We had a look at the Faraglione and the Grotta dell Amore from the top, and then went home for some Jacuzzi time.

What next, and what to do on our free day in Anacapri except for make friends with gorgeous Italian shopkeeps, buy clothing, shoes and lemon scented everything, and of course most of us mustered the courage to go up the Monte Solaro chairlift, despite Dawn’s exclamation, since she didn’t know that THIS WAS HAPPENING TODAY!!!???.  Blue skies, blue sea and beautiful ladies, nuff said.

On no! We have to leave. For where you say?
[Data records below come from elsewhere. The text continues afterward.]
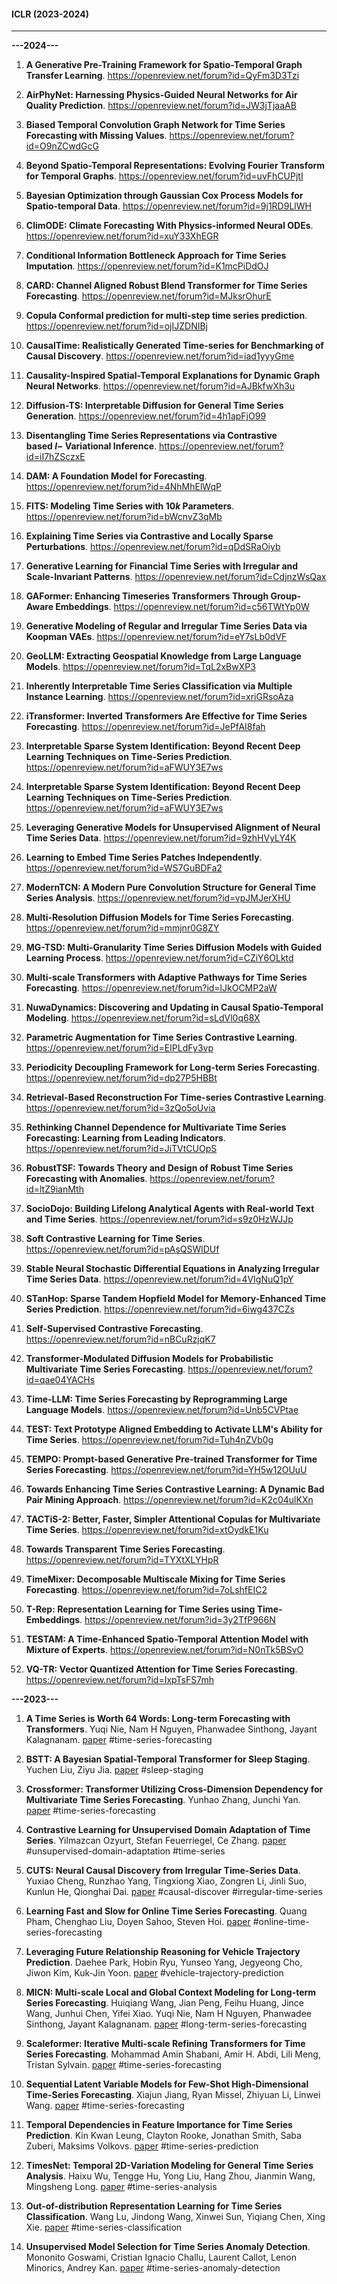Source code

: #### ICLR (2023-2024)

* * *
**---2024---**
1. **A Generative Pre-Training Framework for Spatio-Temporal Graph Transfer Learning**. https://openreview.net/forum?id=QyFm3D3Tzi

2. **AirPhyNet: Harnessing Physics-Guided Neural Networks for Air Quality Prediction**. https://openreview.net/forum?id=JW3jTjaaAB

3. **Biased Temporal Convolution Graph Network for Time Series Forecasting with Missing Values**. https://openreview.net/forum?id=O9nZCwdGcG

4. **Beyond Spatio-Temporal Representations: Evolving Fourier Transform for Temporal Graphs**. https://openreview.net/forum?id=uvFhCUPjtI

5. **Bayesian Optimization through Gaussian Cox Process Models for Spatio-temporal Data**. https://openreview.net/forum?id=9j1RD9LlWH

6. **ClimODE: Climate Forecasting With Physics-informed Neural ODEs**. https://openreview.net/forum?id=xuY33XhEGR

7. **Conditional Information Bottleneck Approach for Time Series Imputation**. https://openreview.net/forum?id=K1mcPiDdOJ

8. **CARD: Channel Aligned Robust Blend Transformer for Time Series Forecasting**. https://openreview.net/forum?id=MJksrOhurE

9. **Copula Conformal prediction for multi-step time series prediction**. https://openreview.net/forum?id=ojIJZDNIBj

10. **CausalTime: Realistically Generated Time-series for Benchmarking of Causal Discovery**. https://openreview.net/forum?id=iad1yyyGme

11. **Causality-Inspired Spatial-Temporal Explanations for Dynamic Graph Neural Networks**. https://openreview.net/forum?id=AJBkfwXh3u

12. **Diffusion-TS: Interpretable Diffusion for General Time Series Generation**. https://openreview.net/forum?id=4h1apFjO99

13. **Disentangling Time Series Representations via Contrastive based $l$− Variational Inference**.  https://openreview.net/forum?id=iI7hZSczxE

14. **DAM: A Foundation Model for Forecasting**. https://openreview.net/forum?id=4NhMhElWqP

15. **FITS: Modeling Time Series with 10$k$ Parameters**. https://openreview.net/forum?id=bWcnvZ3qMb

16. **Explaining Time Series via Contrastive and Locally Sparse Perturbations**. https://openreview.net/forum?id=qDdSRaOiyb

17. **Generative Learning for Financial Time Series with Irregular and Scale-Invariant Patterns**. https://openreview.net/forum?id=CdjnzWsQax

18. **GAFormer: Enhancing Timeseries Transformers Through Group-Aware Embeddings**. https://openreview.net/forum?id=c56TWtYp0W

19. **Generative Modeling of Regular and Irregular Time Series Data via Koopman VAEs**. https://openreview.net/forum?id=eY7sLb0dVF

20. **GeoLLM: Extracting Geospatial Knowledge from Large Language Models**. https://openreview.net/forum?id=TqL2xBwXP3

21. **Inherently Interpretable Time Series Classification via Multiple Instance Learning**. https://openreview.net/forum?id=xriGRsoAza

22. **iTransformer: Inverted Transformers Are Effective for Time Series Forecasting**. https://openreview.net/forum?id=JePfAI8fah

23. **Interpretable Sparse System Identification: Beyond Recent Deep Learning Techniques on Time-Series Prediction**. https://openreview.net/forum?id=aFWUY3E7ws

24. **Interpretable Sparse System Identification: Beyond Recent Deep Learning Techniques on Time-Series Prediction**. https://openreview.net/forum?id=aFWUY3E7ws

25. **Leveraging Generative Models for Unsupervised Alignment of Neural Time Series Data**. https://openreview.net/forum?id=9zhHVyLY4K

26. **Learning to Embed Time Series Patches Independently**. https://openreview.net/forum?id=WS7GuBDFa2

27. **ModernTCN: A Modern Pure Convolution Structure for General Time Series Analysis**. https://openreview.net/forum?id=vpJMJerXHU

28. **Multi-Resolution Diffusion Models for Time Series Forecasting**. https://openreview.net/forum?id=mmjnr0G8ZY

29. **MG-TSD: Multi-Granularity Time Series Diffusion Models with Guided Learning Process**. https://openreview.net/forum?id=CZiY6OLktd

30. **Multi-scale Transformers with Adaptive Pathways for Time Series Forecasting**. https://openreview.net/forum?id=lJkOCMP2aW

31. **NuwaDynamics: Discovering and Updating in Causal Spatio-Temporal Modeling**. https://openreview.net/forum?id=sLdVl0q68X

32. **Parametric Augmentation for Time Series Contrastive Learning**. https://openreview.net/forum?id=EIPLdFy3vp

33. **Periodicity Decoupling Framework for Long-term Series Forecasting**. https://openreview.net/forum?id=dp27P5HBBt

34. **Retrieval-Based Reconstruction For Time-series Contrastive Learning**. https://openreview.net/forum?id=3zQo5oUvia

35. **Rethinking Channel Dependence for Multivariate Time Series Forecasting: Learning from Leading Indicators**. https://openreview.net/forum?id=JiTVtCUOpS

36. **RobustTSF: Towards Theory and Design of Robust Time Series Forecasting with Anomalies**. https://openreview.net/forum?id=ltZ9ianMth

37. **SocioDojo: Building Lifelong Analytical Agents with Real-world Text and Time Series**. https://openreview.net/forum?id=s9z0HzWJJp

38. **Soft Contrastive Learning for Time Series**. https://openreview.net/forum?id=pAsQSWlDUf

39. **Stable Neural Stochastic Differential Equations in Analyzing Irregular Time Series Data**. https://openreview.net/forum?id=4VIgNuQ1pY

40. **STanHop: Sparse Tandem Hopfield Model for Memory-Enhanced Time Series Prediction**. https://openreview.net/forum?id=6iwg437CZs

41. **Self-Supervised Contrastive Forecasting**. https://openreview.net/forum?id=nBCuRzjqK7

42. **Transformer-Modulated Diffusion Models for Probabilistic Multivariate Time Series Forecasting**. https://openreview.net/forum?id=qae04YACHs

43. **Time-LLM: Time Series Forecasting by Reprogramming Large Language Models**. https://openreview.net/forum?id=Unb5CVPtae

44. **TEST: Text Prototype Aligned Embedding to Activate LLM's Ability for Time Series**. https://openreview.net/forum?id=Tuh4nZVb0g

45. **TEMPO: Prompt-based Generative Pre-trained Transformer for Time Series Forecasting**. https://openreview.net/forum?id=YH5w12OUuU

46. **Towards Enhancing Time Series Contrastive Learning: A Dynamic Bad Pair Mining Approach**. https://openreview.net/forum?id=K2c04ulKXn

47. **TACTiS-2: Better, Faster, Simpler Attentional Copulas for Multivariate Time Series**. https://openreview.net/forum?id=xtOydkE1Ku

48. **Towards Transparent Time Series Forecasting**. https://openreview.net/forum?id=TYXtXLYHpR

49. **TimeMixer: Decomposable Multiscale Mixing for Time Series Forecasting**. https://openreview.net/forum?id=7oLshfEIC2

50. **T-Rep: Representation Learning for Time Series using Time-Embeddings**. https://openreview.net/forum?id=3y2TfP966N

51. **TESTAM: A Time-Enhanced Spatio-Temporal Attention Model with Mixture of Experts**. https://openreview.net/forum?id=N0nTk5BSvO

52. **VQ-TR: Vector Quantized Attention for Time Series Forecasting**. https://openreview.net/forum?id=IxpTsFS7mh

**---2023---**
1. **A Time Series is Worth 64 Words: Long-term Forecasting with Transformers**. Yuqi Nie, Nam H Nguyen, Phanwadee Sinthong, Jayant Kalagnanam. [paper](https://openreview.net/forum?id=Jbdc0vTOcol) #time-series-forecasting

2. **BSTT: A Bayesian Spatial-Temporal Transformer for Sleep Staging**. Yuchen Liu, Ziyu Jia. [paper](https://openreview.net/forum?id=ZxdkjTgK_Dl) #sleep-staging

3. **Crossformer: Transformer Utilizing Cross-Dimension Dependency for Multivariate Time Series Forecasting**. Yunhao Zhang, Junchi Yan. [paper](https://openreview.net/forum?id=vSVLM2j9eie) #time-series-forecasting

4. **Contrastive Learning for Unsupervised Domain Adaptation of Time Series**. Yilmazcan Ozyurt, Stefan Feuerriegel, Ce Zhang. [paper](https://openreview.net/forum?id=xPkJYRsQGM) #unsupervised-domain-adaptation #time-series

5. **CUTS: Neural Causal Discovery from Irregular Time-Series Data**. Yuxiao Cheng, Runzhao Yang, Tingxiong Xiao, Zongren Li, Jinli Suo, Kunlun He, Qionghai Dai. [paper](https://openreview.net/forum?id=UG8bQcD3Emv) #causal-discover #irregular-time-series

6. **Learning Fast and Slow for Online Time Series Forecasting**. Quang Pham, Chenghao Liu, Doyen Sahoo, Steven Hoi. [paper](https://openreview.net/forum?id=q-PbpHD3EOk) #online-time-series-forecasting

7. **Leveraging Future Relationship Reasoning for Vehicle Trajectory Prediction**. Daehee Park, Hobin Ryu, Yunseo Yang, Jegyeong Cho, Jiwon Kim, Kuk-Jin Yoon. [paper](https://openreview.net/forum?id=CGBCTp2M6lA) #vehicle-trajectory-prediction

8. **MICN: Multi-scale Local and Global Context Modeling for Long-term Series Forecasting**. Huiqiang Wang, Jian Peng, Feihu Huang, Jince Wang, Junhui Chen, Yifei Xiao. Yuqi Nie, Nam H Nguyen, Phanwadee Sinthong, Jayant Kalagnanam. [paper](https://openreview.net/forum?id=zt53IDUR1U) #long-term-series-forecasting

9. **Scaleformer: Iterative Multi-scale Refining Transformers for Time Series Forecasting**. Mohammad Amin Shabani, Amir H. Abdi, Lili Meng, Tristan Sylvain. [paper](https://openreview.net/forum?id=sCrnllCtjoE) #time-series-forecasting

10. **Sequential Latent Variable Models for Few-Shot High-Dimensional Time-Series Forecasting**. Xiajun Jiang, Ryan Missel, Zhiyuan Li, Linwei Wang. [paper](https://openreview.net/forum?id=7C9aRX2nBf2) #time-series-forecasting

11. **Temporal Dependencies in Feature Importance for Time Series Prediction**. Kin Kwan Leung, Clayton Rooke, Jonathan Smith, Saba Zuberi, Maksims Volkovs. [paper](https://openreview.net/forum?id=C0q9oBc3n4) #time-series-prediction

12. **TimesNet: Temporal 2D-Variation Modeling for General Time Series Analysis**. Haixu Wu, Tengge Hu, Yong Liu, Hang Zhou, Jianmin Wang, Mingsheng Long. [paper](https://openreview.net/forum?id=ju_Uqw384Oq) #time-series-analysis

13. **Out-of-distribution Representation Learning for Time Series Classification**. Wang Lu, Jindong Wang, Xinwei Sun, Yiqiang Chen, Xing Xie. [paper](https://openreview.net/forum?id=gUZWOE42l6Q) #time-series-classification

14. **Unsupervised Model Selection for Time Series Anomaly Detection**. Mononito Goswami, Cristian Ignacio Challu, Laurent Callot, Lenon Minorics, Andrey Kan. [paper](https://openreview.net/forum?id=gOZ_pKANaPW) #time-series-anomaly-detection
The reputable and stunning Amalfi coast with Lorenzo who picked us up in Sorrento, certo! Pasta and salad in an artsy garden that I got to enjoy with Pat, then we were off !


Lorenzo had us hopping out of the van and posing for so many pictures of Isole de Galli on the ‘wild side, and then the famous traffic infected town of Positano.  We stopped for a refresher in Amalfi then were back on the incredibly windy roads to the clifftop town of Ravello.   Solo una 'notte here' in Ravello but Wendy went home with a fantastic bottle of Falanghina, the best from the region. Thanks to the enchanting woman at the ‘Wine and Drugs’ store.  No fibbing. Look it up. J

Ok, that was the teaser.  

We moved on to stay at the Vecchia Quercia our dear friend and fellow hustler in the tourism industry’s private home. Anna Imparato welcomed us with open arms and her Napolitano ideals, and along with that came her recipes, her garden secrets as well as her sentiment about being from Italy’s south.  She expresses herself so firmly yet delicately, that you can’t not let her teach you how to make squishy and bouncy gnocchi from dry old bread crumbs.  Home made Ravioli followed as a lesson, and then it was time to eat! The terrace lit up at night was made spectacular and we would all like to give a thankful Grazie to Giovanni, Valeria and the other Vecchia Querica family members.


Mamma Mia!  It is time to go after three magical nights by the pool surrounded by orange groves and fresh Fico d’India.  Rosamaria, also a Buffalo Mozzarella farmer can tell you more about how to carve out the best piece of fleshy cactus or persimmon. Rivabianca was a slippery, hot, cheesey, wet time but that day we learned about the mysterious leftover buffaloes as well as ancient ruins at Paestum.  Hey the Greeks need some credit on this boot of a peninsula, no certo? 

L’ultima note had us drinking the last spritz and then the Transatlantico fed us insalata caprese with mixed seafood pasta, polpo, calamari, vongole and the fresh treasures that come in every morning to the wharf.  Oops, sorry to wake you, sir with the giant yacht… I have a fresh catch coming in.

Allora.  Hugs and felicità upon the dark parting under the shadow of the Castel dell’ Ovo.
These ladies were never holding back their gregarious ways...and so we became fast friends after even a few minutes.  I am honoured to be part of this past 10 days in bella Italia and grazie mille Jennifer for inviting us to be a part of it.  Buon compleanno!

Ci vediamo la prossima volta le belle donne!!